More than 100 residents responded to an invitation from Farrell to attend an April 27 assembly, which featured a deputy police chief and a spokesman from the independent commission investigating the King case.

Wright brought more than a dozen demonstrators to the gathering and, with television crews on hand, accused Farrell of holding a rally for Ridley-Thomas at city expense. When Wright was refused permission to address the audience, he confronted Farrell. Then he grabbed the councilman’s coat sleeve as he tried to walk away.

Ridley-Thomas said that the monthly assemblies that he agreed to chair were organized last year before he decided to run for City Council.

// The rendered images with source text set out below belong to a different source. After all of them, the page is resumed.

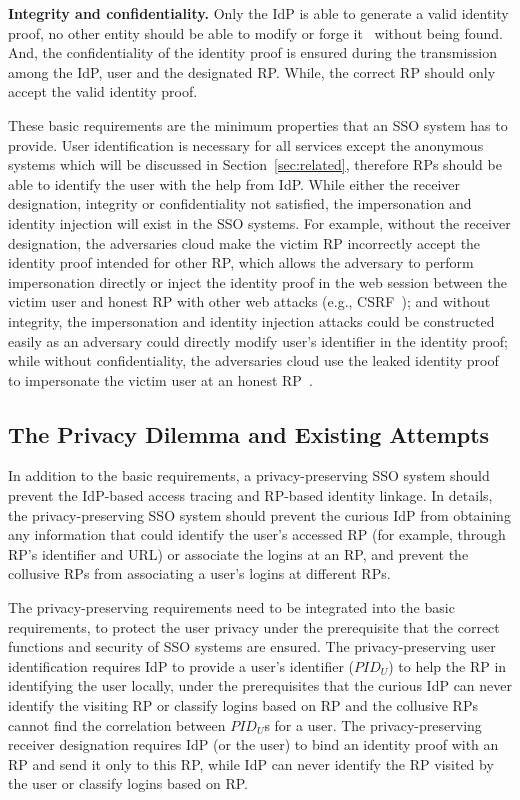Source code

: \vspace{1mm}\noindent\textbf{Integrity and confidentiality.} Only the IdP is able to generate a valid identity proof,
     no other entity should be able to modify or forge it~\cite{WangZLG16} without being found. And, the confidentiality of the identity proof is ensured during the transmission among the IdP, user and the designated RP. While, the correct RP should only accept the valid identity proof.


These basic requirements are the minimum properties that an SSO system has to provide.
User identification is necessary for all services except the anonymous systems which will be discussed in Section~\ref{sec:related},
 therefore RPs should be able to identify the user with the help from IdP.
While either the receiver designation, integrity or confidentiality not satisfied, the impersonation and identity injection will exist in the SSO systems.
For example, without the receiver designation, the adversaries cloud make the victim RP  incorrectly accept the identity proof intended for other RP, which allows the adversary to perform impersonation directly or inject the identity proof in the web session between the victim user and honest RP with other web attacks (e.g., CSRF~\cite{zeller2008cross}); and without integrity, the impersonation and identity injection attacks could be constructed easily  as an adversary could directly modify user's identifier in the identity proof; while without confidentiality, the adversaries cloud use the leaked identity proof to impersonate the victim user at an honest RP~\cite{ChenPCTKT14,FettKS16,WangZLG16}.



\subsection{The Privacy Dilemma and Existing Attempts}
\label{subsec:challenges}
In addition to the basic requirements, a privacy-preserving SSO system should prevent the IdP-based access tracing %
and RP-based identity linkage.
In details, the privacy-preserving SSO system should prevent the curious IdP from obtaining any information that could identify the user's accessed RP (for example, through RP's identifier and URL) or associate the logins at an RP,
and prevent  the collusive RPs from associating a user's logins at different RPs.

The privacy-preserving requirements need to be integrated into the basic requirements, to protect the user privacy under the prerequisite that the correct functions and security of SSO systems are ensured.
The privacy-preserving user identification requires IdP to provide a user's identifier ($PID_U$) to help the RP in identifying the user locally,
 under the prerequisites that the curious IdP can never identify the visiting RP or classify logins based on RP and the collusive RPs cannot find the correlation between $PID_U$s for a user.
The privacy-preserving receiver designation requires IdP (or the user) to bind an identity proof with an RP and send it only to this RP,
 while IdP can never identify the RP visited by the user or classify logins based on RP.

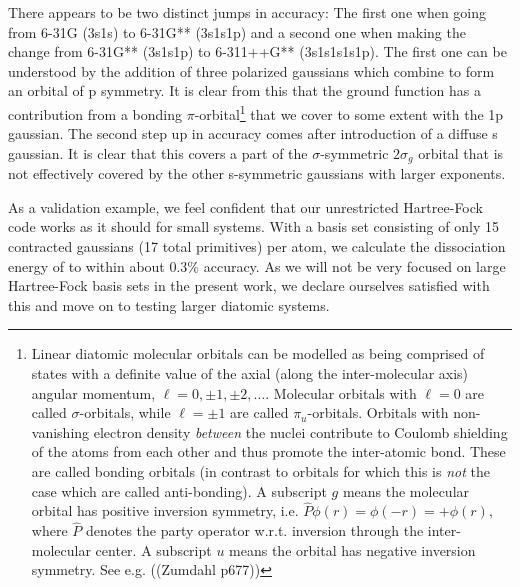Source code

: \documentclass[a4paper]{article}
\begin{document}
There appears to be two distinct jumps in accuracy: The first one when going from 6-31G (3s1s) to 6-31G** (3s1s1p) and a second one when making the change from 6-31G** (3s1s1p) to 6-311++G** (3s1s1s1s1p). The first one can be understood by the addition of three polarized gaussians which combine to form an orbital of p symmetry. It is clear from this that the  ground function has a contribution from a bonding $\pi$-orbital\footnote{Linear diatomic molecular orbitals can be modelled as being comprised of states with a definite value of the axial (along the inter-molecular axis) angular momentum, $\ell=0,\pm1,\pm2,\dots$. Molecular orbitals with $\ell=0$ are called $\sigma$-orbitals, while $\ell=\pm1$ are called $\pi_u$-orbitals. Orbitals with non-vanishing electron density \emph{between} the nuclei contribute to Coulomb shielding of the atoms from each other and thus promote the inter-atomic bond. These are called bonding orbitals (in contrast to orbitals for which this is \emph{not} the case which are called anti-bonding). A subscript $g$ means the molecular orbital has positive inversion symmetry, i.e. $\hat P \phi(r)=\phi(-r) = +\phi(r)$, where $\hat P$ denotes the party operator w.r.t. inversion through the inter-molecular center. A subscript $u$ means the orbital has negative inversion symmetry. See e.g. ((Zumdahl p677))} that we cover to some extent with the 1p gaussian. The second step up in accuracy comes after introduction of a diffuse s gaussian. It is clear that this covers a part of the $\sigma$-symmetric $2\sigma_g$ orbital that is not effectively covered by the other s-symmetric gaussians with larger exponents. 

As a validation example, we feel confident that our unrestricted Hartree-Fock code works as it should for small systems. With a basis set consisting of only 15 contracted gaussians (17 total primitives) per atom, we calculate the dissociation energy of  to within about $0.3\%$ accuracy. As we will not be very focused on large Hartree-Fock basis sets in the present work, we declare ourselves satisfied with this and move on to testing larger diatomic systems.
\end{document}

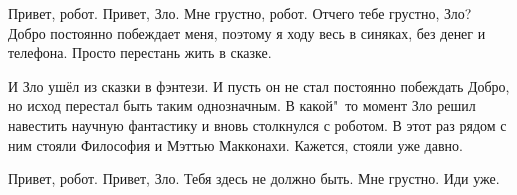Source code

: \begin{dialog}
\X Привет, робот.
\R Привет, Зло.
\X Мне грустно, робот.
\R Отчего тебе грустно, Зло?
\X Добро постоянно побеждает меня, поэтому я ходу весь в синяках, без денег и телефона.
\R Просто перестань жить в сказке.
\end{dialog}

\begin{monolog}
И Зло ушёл из сказки в фэнтези. И пусть он не стал постоянно побеждать Добро, но исход перестал быть таким однозначным. В какой"~то момент Зло решил навестить научную фантастику и вновь столкнулся с роботом. В этот раз рядом с ним стояли Философия и Мэттью Макконахи. Кажется, стояли уже давно.
\end{monolog}

\begin{dialog}
\X Привет, робот.
\R Привет, Зло. Тебя здесь не должно быть.
\X Мне грустно.
\R Иди уже.
\end{dialog}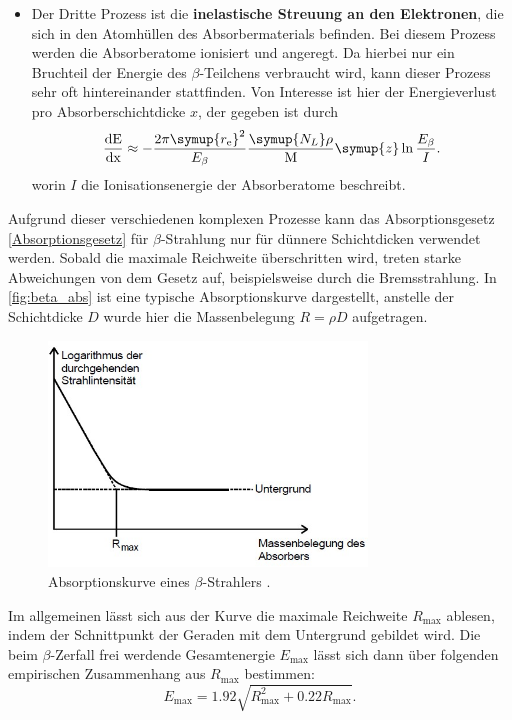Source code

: \begin{itemize}
    \item Der Dritte Prozess ist die \textbf{inelastische Streuung an den Elektronen}, die sich in den Atomhüllen des
    Absorbermaterials befinden. Bei diesem Prozess werden die Absorberatome ionisiert und angeregt.
    Da hierbei nur ein Bruchteil der Energie des $\beta$-Teilchens verbraucht wird, kann dieser Prozess sehr oft
    hintereinander stattfinden.
    Von Interesse ist hier der Energieverlust pro Absorberschichtdicke $x$, der gegeben ist durch
    \begin{equation}
        \label{dEdx}
        \frac{\text{dE}}{\text{dx}} \approx -\frac{2\pi \symup{r_{\text{e}}}^2}{E_\beta}\frac{\symup{N_L}\rho}{\text{M}} \symup{z} \ln{\frac{E_\beta}{I}}.
    \end{equation}
    worin $I$ die Ionisationsenergie der Absorberatome beschreibt.
\end{itemize}

Aufgrund dieser verschiedenen komplexen Prozesse kann das Absorptionsgesetz \eqref{Absorptionsgesetz} für $\beta$-Strahlung
nur für dünnere Schichtdicken verwendet werden.
Sobald die maximale Reichweite überschritten wird, treten starke Abweichungen von dem Gesetz auf, beispielsweise
durch die Bremsstrahlung.
In \autoref{fig:beta_abs} ist eine typische Absorptionskurve dargestellt, anstelle der Schichtdicke $D$ wurde hier
die Massenbelegung $R=\rho D$ aufgetragen.
\begin{figure}[H]
    \centering
    \includegraphics[height=6cm]{content/pics/beta_absorption.jpg}
    \caption{Absorptionskurve eines $\beta$-Strahlers \cite{v704}.}
    \label{fig:beta_abs}
\end{figure}
Im allgemeinen lässt sich aus der Kurve die maximale Reichweite $R_{\text{max}}$ ablesen, indem der Schnittpunkt
der Geraden mit dem Untergrund gebildet wird.
Die beim $\beta$-Zerfall frei werdende Gesamtenergie $E_{\text{max}}$ lässt sich dann über folgenden empirischen
Zusammenhang aus $R_{\text{max}}$ bestimmen:
\begin{equation}
    \label{e_max}
    E_{\text{max}} = 1.92\sqrt{R_{\text{max}}^2 + 0.22R_{\text{max}}}.
\end{equation}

And Ridley-Thomas said that Wright’s criticisms show that “my opponent simply hasn’t learned his lesson.”

Ridley-Thomas was referring to Wright’s indictment on three felony counts of election fraud after he managed a bitter 1985 City Council election in Compton. Wright was accused of trying to smear a candidate in a last-minute mailer and of offering record albums of a speech by the Rev. Jesse Jackson in return for voters’ pledges of support. He pleaded no contest to a misdemeanor charge and paid a $2,500 fine. Wright contends that he did not intentionally do anything wrong. “It was an accident and I paid for it,” he said.

Ridley-Thomas, who holds a Ph.D. in social ethics from USC, says he is the best suited for the council job because of his 11-year record of service heading the SCLC, under which he established the Rosa Parks Rape Crisis Center and a dispute resolution center.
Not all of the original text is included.